[Supplied entries]
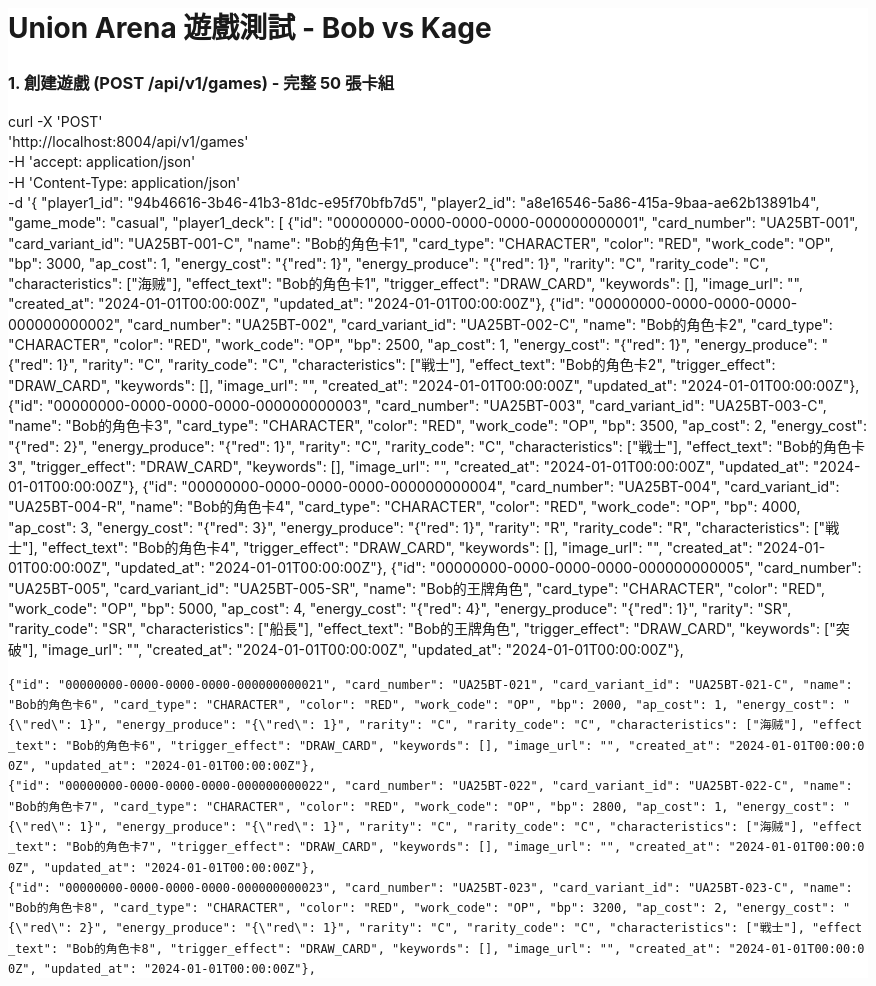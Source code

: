 # Union Arena 遊戲測試 - Bob vs Kage


### 1. 創建遊戲 (POST /api/v1/games) - 完整 50 張卡組

curl -X 'POST' \
  'http://localhost:8004/api/v1/games' \
  -H 'accept: application/json' \
  -H 'Content-Type: application/json' \
  -d '{
  "player1_id": "94b46616-3b46-41b3-81dc-e95f70bfb7d5",
  "player2_id": "a8e16546-5a86-415a-9baa-ae62b13891b4",
  "game_mode": "casual",
  "player1_deck": [
    {"id": "00000000-0000-0000-0000-000000000001", "card_number": "UA25BT-001", "card_variant_id": "UA25BT-001-C", "name": "Bob的角色卡1", "card_type": "CHARACTER", "color": "RED", "work_code": "OP", "bp": 3000, "ap_cost": 1, "energy_cost": "{\"red\": 1}", "energy_produce": "{\"red\": 1}", "rarity": "C", "rarity_code": "C", "characteristics": ["海贼"], "effect_text": "Bob的角色卡1", "trigger_effect": "DRAW_CARD", "keywords": [], "image_url": "", "created_at": "2024-01-01T00:00:00Z", "updated_at": "2024-01-01T00:00:00Z"},
    {"id": "00000000-0000-0000-0000-000000000002", "card_number": "UA25BT-002", "card_variant_id": "UA25BT-002-C", "name": "Bob的角色卡2", "card_type": "CHARACTER", "color": "RED", "work_code": "OP", "bp": 2500, "ap_cost": 1, "energy_cost": "{\"red\": 1}", "energy_produce": "{\"red\": 1}", "rarity": "C", "rarity_code": "C", "characteristics": ["戦士"], "effect_text": "Bob的角色卡2", "trigger_effect": "DRAW_CARD", "keywords": [], "image_url": "", "created_at": "2024-01-01T00:00:00Z", "updated_at": "2024-01-01T00:00:00Z"},
    {"id": "00000000-0000-0000-0000-000000000003", "card_number": "UA25BT-003", "card_variant_id": "UA25BT-003-C", "name": "Bob的角色卡3", "card_type": "CHARACTER", "color": "RED", "work_code": "OP", "bp": 3500, "ap_cost": 2, "energy_cost": "{\"red\": 2}", "energy_produce": "{\"red\": 1}", "rarity": "C", "rarity_code": "C", "characteristics": ["戦士"], "effect_text": "Bob的角色卡3", "trigger_effect": "DRAW_CARD", "keywords": [], "image_url": "", "created_at": "2024-01-01T00:00:00Z", "updated_at": "2024-01-01T00:00:00Z"},
    {"id": "00000000-0000-0000-0000-000000000004", "card_number": "UA25BT-004", "card_variant_id": "UA25BT-004-R", "name": "Bob的角色卡4", "card_type": "CHARACTER", "color": "RED", "work_code": "OP", "bp": 4000, "ap_cost": 3, "energy_cost": "{\"red\": 3}", "energy_produce": "{\"red\": 1}", "rarity": "R", "rarity_code": "R", "characteristics": ["戦士"], "effect_text": "Bob的角色卡4", "trigger_effect": "DRAW_CARD", "keywords": [], "image_url": "", "created_at": "2024-01-01T00:00:00Z", "updated_at": "2024-01-01T00:00:00Z"},
    {"id": "00000000-0000-0000-0000-000000000005", "card_number": "UA25BT-005", "card_variant_id": "UA25BT-005-SR", "name": "Bob的王牌角色", "card_type": "CHARACTER", "color": "RED", "work_code": "OP", "bp": 5000, "ap_cost": 4, "energy_cost": "{\"red\": 4}", "energy_produce": "{\"red\": 1}", "rarity": "SR", "rarity_code": "SR", "characteristics": ["船長"], "effect_text": "Bob的王牌角色", "trigger_effect": "DRAW_CARD", "keywords": ["突破"], "image_url": "", "created_at": "2024-01-01T00:00:00Z", "updated_at": "2024-01-01T00:00:00Z"},
    
    {"id": "00000000-0000-0000-0000-000000000021", "card_number": "UA25BT-021", "card_variant_id": "UA25BT-021-C", "name": "Bob的角色卡6", "card_type": "CHARACTER", "color": "RED", "work_code": "OP", "bp": 2000, "ap_cost": 1, "energy_cost": "{\"red\": 1}", "energy_produce": "{\"red\": 1}", "rarity": "C", "rarity_code": "C", "characteristics": ["海贼"], "effect_text": "Bob的角色卡6", "trigger_effect": "DRAW_CARD", "keywords": [], "image_url": "", "created_at": "2024-01-01T00:00:00Z", "updated_at": "2024-01-01T00:00:00Z"},
    {"id": "00000000-0000-0000-0000-000000000022", "card_number": "UA25BT-022", "card_variant_id": "UA25BT-022-C", "name": "Bob的角色卡7", "card_type": "CHARACTER", "color": "RED", "work_code": "OP", "bp": 2800, "ap_cost": 1, "energy_cost": "{\"red\": 1}", "energy_produce": "{\"red\": 1}", "rarity": "C", "rarity_code": "C", "characteristics": ["海贼"], "effect_text": "Bob的角色卡7", "trigger_effect": "DRAW_CARD", "keywords": [], "image_url": "", "created_at": "2024-01-01T00:00:00Z", "updated_at": "2024-01-01T00:00:00Z"},
    {"id": "00000000-0000-0000-0000-000000000023", "card_number": "UA25BT-023", "card_variant_id": "UA25BT-023-C", "name": "Bob的角色卡8", "card_type": "CHARACTER", "color": "RED", "work_code": "OP", "bp": 3200, "ap_cost": 2, "energy_cost": "{\"red\": 2}", "energy_produce": "{\"red\": 1}", "rarity": "C", "rarity_code": "C", "characteristics": ["戦士"], "effect_text": "Bob的角色卡8", "trigger_effect": "DRAW_CARD", "keywords": [], "image_url": "", "created_at": "2024-01-01T00:00:00Z", "updated_at": "2024-01-01T00:00:00Z"},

[Work task]
Without any pictures, please reproduce the full set of entries.

[Response]
Source code

: # Union Arena 遊戲測試 - Bob vs Kage


### 1. 創建遊戲 (POST /api/v1/games) - 完整 50 張卡組

curl -X 'POST' \
  'http://localhost:8004/api/v1/games' \
  -H 'accept: application/json' \
  -H 'Content-Type: application/json' \
  -d '{
  "player1_id": "94b46616-3b46-41b3-81dc-e95f70bfb7d5",
  "player2_id": "a8e16546-5a86-415a-9baa-ae62b13891b4",
  "game_mode": "casual",
  "player1_deck": [
    {"id": "00000000-0000-0000-0000-000000000001", "card_number": "UA25BT-001", "card_variant_id": "UA25BT-001-C", "name": "Bob的角色卡1", "card_type": "CHARACTER", "color": "RED", "work_code": "OP", "bp": 3000, "ap_cost": 1, "energy_cost": "{\"red\": 1}", "energy_produce": "{\"red\": 1}", "rarity": "C", "rarity_code": "C", "characteristics": ["海贼"], "effect_text": "Bob的角色卡1", "trigger_effect": "DRAW_CARD", "keywords": [], "image_url": "", "created_at": "2024-01-01T00:00:00Z", "updated_at": "2024-01-01T00:00:00Z"},
    {"id": "00000000-0000-0000-0000-000000000002", "card_number": "UA25BT-002", "card_variant_id": "UA25BT-002-C", "name": "Bob的角色卡2", "card_type": "CHARACTER", "color": "RED", "work_code": "OP", "bp": 2500, "ap_cost": 1, "energy_cost": "{\"red\": 1}", "energy_produce": "{\"red\": 1}", "rarity": "C", "rarity_code": "C", "characteristics": ["戦士"], "effect_text": "Bob的角色卡2", "trigger_effect": "DRAW_CARD", "keywords": [], "image_url": "", "created_at": "2024-01-01T00:00:00Z", "updated_at": "2024-01-01T00:00:00Z"},
    {"id": "00000000-0000-0000-0000-000000000003", "card_number": "UA25BT-003", "card_variant_id": "UA25BT-003-C", "name": "Bob的角色卡3", "card_type": "CHARACTER", "color": "RED", "work_code": "OP", "bp": 3500, "ap_cost": 2, "energy_cost": "{\"red\": 2}", "energy_produce": "{\"red\": 1}", "rarity": "C", "rarity_code": "C", "characteristics": ["戦士"], "effect_text": "Bob的角色卡3", "trigger_effect": "DRAW_CARD", "keywords": [], "image_url": "", "created_at": "2024-01-01T00:00:00Z", "updated_at": "2024-01-01T00:00:00Z"},
    {"id": "00000000-0000-0000-0000-000000000004", "card_number": "UA25BT-004", "card_variant_id": "UA25BT-004-R", "name": "Bob的角色卡4", "card_type": "CHARACTER", "color": "RED", "work_code": "OP", "bp": 4000, "ap_cost": 3, "energy_cost": "{\"red\": 3}", "energy_produce": "{\"red\": 1}", "rarity": "R", "rarity_code": "R", "characteristics": ["戦士"], "effect_text": "Bob的角色卡4", "trigger_effect": "DRAW_CARD", "keywords": [], "image_url": "", "created_at": "2024-01-01T00:00:00Z", "updated_at": "2024-01-01T00:00:00Z"},
    {"id": "00000000-0000-0000-0000-000000000005", "card_number": "UA25BT-005", "card_variant_id": "UA25BT-005-SR", "name": "Bob的王牌角色", "card_type": "CHARACTER", "color": "RED", "work_code": "OP", "bp": 5000, "ap_cost": 4, "energy_cost": "{\"red\": 4}", "energy_produce": "{\"red\": 1}", "rarity": "SR", "rarity_code": "SR", "characteristics": ["船長"], "effect_text": "Bob的王牌角色", "trigger_effect": "DRAW_CARD", "keywords": ["突破"], "image_url": "", "created_at": "2024-01-01T00:00:00Z", "updated_at": "2024-01-01T00:00:00Z"},
    
    {"id": "00000000-0000-0000-0000-000000000021", "card_number": "UA25BT-021", "card_variant_id": "UA25BT-021-C", "name": "Bob的角色卡6", "card_type": "CHARACTER", "color": "RED", "work_code": "OP", "bp": 2000, "ap_cost": 1, "energy_cost": "{\"red\": 1}", "energy_produce": "{\"red\": 1}", "rarity": "C", "rarity_code": "C", "characteristics": ["海贼"], "effect_text": "Bob的角色卡6", "trigger_effect": "DRAW_CARD", "keywords": [], "image_url": "", "created_at": "2024-01-01T00:00:00Z", "updated_at": "2024-01-01T00:00:00Z"},
    {"id": "00000000-0000-0000-0000-000000000022", "card_number": "UA25BT-022", "card_variant_id": "UA25BT-022-C", "name": "Bob的角色卡7", "card_type": "CHARACTER", "color": "RED", "work_code": "OP", "bp": 2800, "ap_cost": 1, "energy_cost": "{\"red\": 1}", "energy_produce": "{\"red\": 1}", "rarity": "C", "rarity_code": "C", "characteristics": ["海贼"], "effect_text": "Bob的角色卡7", "trigger_effect": "DRAW_CARD", "keywords": [], "image_url": "", "created_at": "2024-01-01T00:00:00Z", "updated_at": "2024-01-01T00:00:00Z"},
    {"id": "00000000-0000-0000-0000-000000000023", "card_number": "UA25BT-023", "card_variant_id": "UA25BT-023-C", "name": "Bob的角色卡8", "card_type": "CHARACTER", "color": "RED", "work_code": "OP", "bp": 3200, "ap_cost": 2, "energy_cost": "{\"red\": 2}", "energy_produce": "{\"red\": 1}", "rarity": "C", "rarity_code": "C", "characteristics": ["戦士"], "effect_text": "Bob的角色卡8", "trigger_effect": "DRAW_CARD", "keywords": [], "image_url": "", "created_at": "2024-01-01T00:00:00Z", "updated_at": "2024-01-01T00:00:00Z"},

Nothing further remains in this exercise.